Chinese Eastern Han general (died 200)

Dong Cheng (died 11 February 200 (Note: According to the annals of Emperor Xian in Book of the Later Han, Dong Cheng was killed on the renwu day of the 1st month of the 5th year of the Jian'an era. This corresponds to 11 Feb 200 on the Julian calendar.)) was a Chinese military general who lived during the late Eastern Han dynasty of China. He was also the father of Lady Dong, a concubine of Emperor Xian.

==Life==

Dong Cheng's origins are obscure: the Qing dynasty scholar Zhao Yiqing deduced that he was from the same clan as Dong Zhuo, while the Liu Song dynasty historian Pei Songzhi claimed that he was a nephew of Empress Dowager Dong, the mother of Emperor Ling ( 168–189).

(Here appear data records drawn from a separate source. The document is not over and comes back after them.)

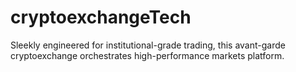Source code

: # cryptoexchangeTech
Sleekly engineered for institutional-grade trading, this avant-garde cryptoexchange orchestrates high-performance markets platform.
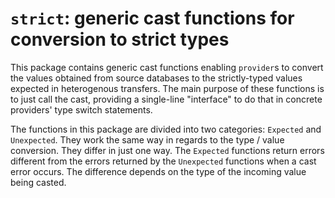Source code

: # `strict`: generic cast functions for conversion to strict types

This package contains generic cast functions enabling `provider`s to convert the values obtained from source databases to the strictly-typed values expected in heterogenous transfers. The main purpose of these functions is to just call the cast, providing a single-line "interface" to do that in concrete providers' type switch statements.

The functions in this package are divided into two categories: `Expected` and `Unexpected`. They work the same way in regards to the type / value conversion. They differ in just one way. The `Expected` functions return errors different from the errors returned by the `Unexpected` functions when a cast error occurs. The difference depends on the type of the incoming value being casted.
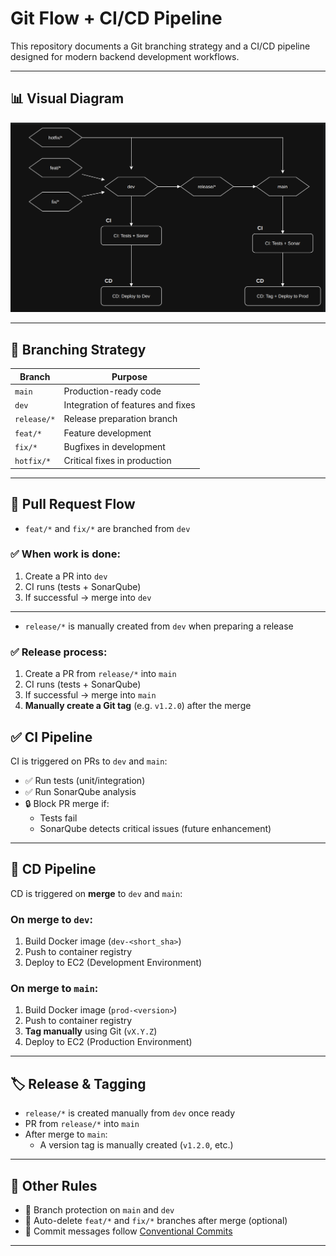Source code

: # Git Flow + CI/CD Pipeline

This repository documents a Git branching strategy and a CI/CD pipeline designed for modern backend development workflows.

---

## 📊 Visual Diagram

![Git Flow CI/CD](git-flow-ci-cd-diagram.png)

---

## 📂 Branching Strategy

| Branch       | Purpose                          |
|--------------|----------------------------------|
| `main`       | Production-ready code            |
| `dev`        | Integration of features and fixes |
| `release/*`  | Release preparation branch        |
| `feat/*`     | Feature development               |
| `fix/*`      | Bugfixes in development           |
| `hotfix/*`   | Critical fixes in production      |

---


## 🔁 Pull Request Flow

- `feat/*` and `fix/*` are branched from `dev`

### ✅ When work is done:
1. Create a PR into `dev`  
2. CI runs (tests + SonarQube)  
3. If successful → merge into `dev`

---

- `release/*` is manually created from `dev` when preparing a release

### ✅ Release process:
1. Create a PR from `release/*` into `main`  
2. CI runs (tests + SonarQube)  
3. If successful → merge into `main`  
4. **Manually create a Git tag** (e.g. `v1.2.0`) after the merge


## ✅ CI Pipeline

CI is triggered on PRs to `dev` and `main`:

- ✅ Run tests (unit/integration)
- ✅ Run SonarQube analysis
- 🔒 Block PR merge if:
  - Tests fail
  - SonarQube detects critical issues (future enhancement)

---

## 🚀 CD Pipeline

CD is triggered on **merge** to `dev` and `main`:

### On merge to `dev`:
1. Build Docker image (`dev-<short_sha>`)
2. Push to container registry
3. Deploy to EC2 (Development Environment)

### On merge to `main`:
1. Build Docker image (`prod-<version>`)
2. Push to container registry
3. **Tag manually** using Git (`vX.Y.Z`)
4. Deploy to EC2 (Production Environment)

---

## 🏷️ Release & Tagging

- `release/*` is created manually from `dev` once ready
- PR from `release/*` into `main`
- After merge to `main`:
  - A version tag is manually created (`v1.2.0`, etc.)

---

## 🧼 Other Rules

- 🔐 Branch protection on `main` and `dev`
- 🧹 Auto-delete `feat/*` and `fix/*` branches after merge (optional)
- 💬 Commit messages follow [Conventional Commits](https://www.conventionalcommits.org)

---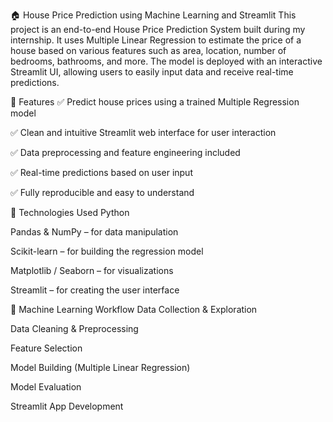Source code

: 🏠 House Price Prediction using Machine Learning and Streamlit
This project is an end-to-end House Price Prediction System built during my internship. It uses Multiple Linear Regression to estimate the price of a house based on various features such as area, location, number of bedrooms, bathrooms, and more. The model is deployed with an interactive Streamlit UI, allowing users to easily input data and receive real-time predictions.

🚀 Features
✅ Predict house prices using a trained Multiple Regression model

✅ Clean and intuitive Streamlit web interface for user interaction

✅ Data preprocessing and feature engineering included

✅ Real-time predictions based on user input

✅ Fully reproducible and easy to understand

📌 Technologies Used
Python

Pandas & NumPy – for data manipulation

Scikit-learn – for building the regression model

Matplotlib / Seaborn – for visualizations

Streamlit – for creating the user interface

🧠 Machine Learning Workflow
Data Collection & Exploration

Data Cleaning & Preprocessing

Feature Selection

Model Building (Multiple Linear Regression)

Model Evaluation

Streamlit App Development

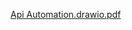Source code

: [Api Automation.drawio.pdf](https://github.com/user-attachments/files/19525053/Api.Automation.drawio.pdf)

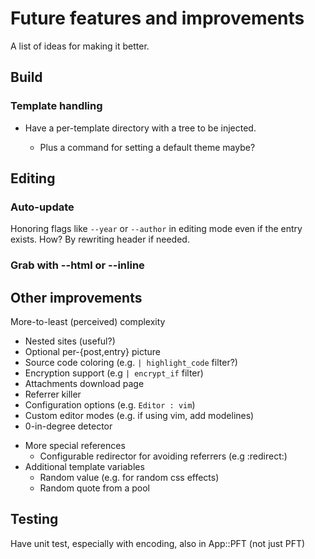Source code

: Future features and improvements
================================

A list of ideas for making it better.

Build
-----

### Template handling

+ Have a per-template directory with a tree to be injected.

  - Plus a command for setting a default theme maybe?

Editing
-------

### Auto-update

Honoring flags like `--year` or `--author` in editing mode even if the
entry exists. How? By rewriting header if needed.

### Grab with --html or --inline

Other improvements
------------------

More-to-least (perceived) complexity

- Nested sites (useful?)
- Optional per-{post,entry} picture
- Source code coloring (e.g. `| highlight_code` filter?)
- Encryption support (e.g `| encrypt_if` filter)
- Attachments download page
- Referrer killer
- Configuration options (e.g. `Editor : vim`)
- Custom editor modes (e.g. if using vim, add modelines)
- 0-in-degree detector

 * More special references
    - Configurable redirector for avoiding referrers (e.g :redirect:<url>)
 * Additional template variables
    - Random value (e.g. for random css effects)
    - Random quote from a pool

Testing
-------

Have unit test, especially with encoding, also in App::PFT (not just PFT)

Dong Cheng served as a military officer under Niu Fu, a son-in-law of the warlord Dong Zhuo, who controlled the Han central government and the figurehead Emperor Xian ( 189–220) between 189 and 192. His service under Niu Fu ended in 192 following Dong Zhuo's death and Niu Fu's assassination by his subordinate Youhu Chier (友胡赤兒).

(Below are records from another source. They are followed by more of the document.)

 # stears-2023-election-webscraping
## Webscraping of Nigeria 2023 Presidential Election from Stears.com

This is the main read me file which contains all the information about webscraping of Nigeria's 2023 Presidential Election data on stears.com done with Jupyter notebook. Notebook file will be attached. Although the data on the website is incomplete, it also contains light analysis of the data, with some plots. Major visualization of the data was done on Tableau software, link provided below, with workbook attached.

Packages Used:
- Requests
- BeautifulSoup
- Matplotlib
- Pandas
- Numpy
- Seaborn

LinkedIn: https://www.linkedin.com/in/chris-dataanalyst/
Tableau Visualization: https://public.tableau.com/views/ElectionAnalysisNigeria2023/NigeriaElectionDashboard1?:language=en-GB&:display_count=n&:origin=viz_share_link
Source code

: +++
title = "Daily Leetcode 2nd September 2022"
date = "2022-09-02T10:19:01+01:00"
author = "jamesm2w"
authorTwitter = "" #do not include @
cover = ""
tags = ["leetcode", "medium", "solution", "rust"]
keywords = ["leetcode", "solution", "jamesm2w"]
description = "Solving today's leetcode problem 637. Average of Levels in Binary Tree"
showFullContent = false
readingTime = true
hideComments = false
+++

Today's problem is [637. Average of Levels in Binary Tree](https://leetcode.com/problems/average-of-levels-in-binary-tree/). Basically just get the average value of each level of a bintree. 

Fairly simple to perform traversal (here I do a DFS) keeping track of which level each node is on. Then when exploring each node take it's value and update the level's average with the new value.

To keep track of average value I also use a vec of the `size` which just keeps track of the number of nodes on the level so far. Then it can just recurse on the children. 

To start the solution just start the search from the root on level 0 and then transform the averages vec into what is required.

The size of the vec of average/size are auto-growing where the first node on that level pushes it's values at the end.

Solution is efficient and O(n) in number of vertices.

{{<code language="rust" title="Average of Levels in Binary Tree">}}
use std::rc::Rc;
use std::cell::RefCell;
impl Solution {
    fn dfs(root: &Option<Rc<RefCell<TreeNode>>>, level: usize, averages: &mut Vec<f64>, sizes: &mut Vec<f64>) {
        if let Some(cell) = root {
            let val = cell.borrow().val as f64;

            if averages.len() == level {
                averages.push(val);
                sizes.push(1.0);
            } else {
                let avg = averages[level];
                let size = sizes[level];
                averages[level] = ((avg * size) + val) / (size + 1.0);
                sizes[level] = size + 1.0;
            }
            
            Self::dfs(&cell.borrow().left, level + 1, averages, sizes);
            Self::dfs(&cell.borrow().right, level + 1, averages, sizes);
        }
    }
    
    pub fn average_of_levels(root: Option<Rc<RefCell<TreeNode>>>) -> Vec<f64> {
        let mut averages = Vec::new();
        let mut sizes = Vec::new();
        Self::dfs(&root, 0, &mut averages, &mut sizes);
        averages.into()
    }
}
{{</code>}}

In 195, Emperor Xian managed to escape from the generals Li Jue and Guo Si, who had been holding him hostage in Chang'an since 192, and return to the old imperial capital, Luoyang. Dong Cheng, Zhang Yang, Yang Feng, the White Wave Bandits and other loyalists came to protect the emperor from Li Jue and Guo Si, who attempted to capture him and bring him back to Chang'an.

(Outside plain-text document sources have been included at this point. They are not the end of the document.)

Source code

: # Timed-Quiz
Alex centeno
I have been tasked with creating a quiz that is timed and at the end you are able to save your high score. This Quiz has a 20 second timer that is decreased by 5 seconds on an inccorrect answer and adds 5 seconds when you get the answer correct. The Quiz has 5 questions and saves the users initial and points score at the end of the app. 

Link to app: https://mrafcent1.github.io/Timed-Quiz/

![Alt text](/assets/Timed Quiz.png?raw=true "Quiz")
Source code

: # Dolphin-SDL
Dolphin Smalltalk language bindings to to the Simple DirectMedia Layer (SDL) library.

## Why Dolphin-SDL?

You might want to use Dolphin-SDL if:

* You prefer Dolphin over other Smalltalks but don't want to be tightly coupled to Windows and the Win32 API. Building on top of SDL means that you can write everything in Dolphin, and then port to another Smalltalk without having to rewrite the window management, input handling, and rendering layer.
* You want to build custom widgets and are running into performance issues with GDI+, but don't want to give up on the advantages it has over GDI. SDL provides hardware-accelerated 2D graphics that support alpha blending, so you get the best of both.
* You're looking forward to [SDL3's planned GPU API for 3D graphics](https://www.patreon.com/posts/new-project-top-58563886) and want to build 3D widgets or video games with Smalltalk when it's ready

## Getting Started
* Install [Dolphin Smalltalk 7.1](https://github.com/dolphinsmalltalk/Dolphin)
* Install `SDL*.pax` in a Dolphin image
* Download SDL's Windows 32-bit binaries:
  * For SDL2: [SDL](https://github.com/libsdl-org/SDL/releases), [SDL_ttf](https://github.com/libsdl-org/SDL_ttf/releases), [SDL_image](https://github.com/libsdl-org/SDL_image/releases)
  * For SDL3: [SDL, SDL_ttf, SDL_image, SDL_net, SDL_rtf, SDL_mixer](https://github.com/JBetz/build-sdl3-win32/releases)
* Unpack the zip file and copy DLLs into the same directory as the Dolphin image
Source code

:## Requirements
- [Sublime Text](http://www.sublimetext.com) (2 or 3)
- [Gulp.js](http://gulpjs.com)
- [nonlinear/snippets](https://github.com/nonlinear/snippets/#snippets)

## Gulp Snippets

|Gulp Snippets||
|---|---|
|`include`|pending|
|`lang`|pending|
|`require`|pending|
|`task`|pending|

After Emperor Xian and the loyalists reached Luoyang, internal conflict broke out between Dong Cheng and Yang Feng, who had support from the White Wave Bandits. Dong Cheng then chose to ally with the warlord Cao Cao. When Cao Cao showed up in Luoyang with his forces, Dong Cheng reported Han Xian and Yang Feng's wrongdoings to Emperor Xian and forced them to leave. Cao Cao then received Emperor Xian and escorted him to his own base in Xu (許; in present-day Xuchang, Henan), which became the new imperial capital.

As Emperor Xian feared that Cao Cao would attempt to dominate him and the central government and use him as a "trump card" against rival warlords, in 199 he appointed Dong Cheng as General of Chariots and Cavalry (車騎將軍) to balance against Cao Cao's influence in the imperial court. The emperor also gave Dong Cheng permission to open his own office and have his own staff – in the same way as Cao Cao did. Dong Cheng's daughter also became a concubine of Emperor Xian.

In the first month of the Chinese year 200, Dong Cheng allegedly (Note: Liu Bei's biography in Sanguozhi adopted this view; this was later adopted by Zizhi Tongjian as well. Liu Bei's biography in vol.6 of Chronicles of Huayang and the annals of Emperor Xian in Book of the Later Han both recorded that this secret edict existed.) received a secret imperial edict from Emperor Xian ordering him to eliminate Cao Cao, so he contacted a few officials and plotted with them to assassinate Cao Cao. These officials included Zhong Ji (种輯), Wang Zifu (王子服), Wu Zilan (吳子蘭) and Liu Bei. However, Cao Cao caught wind of their plot and had them arrested. He then charged them with treason and had all of them (except Liu Bei, who had already fled) executed along with their families. Dong Cheng's daughter, who was pregnant at the time, was also killed despite Emperor Xian's efforts to save her.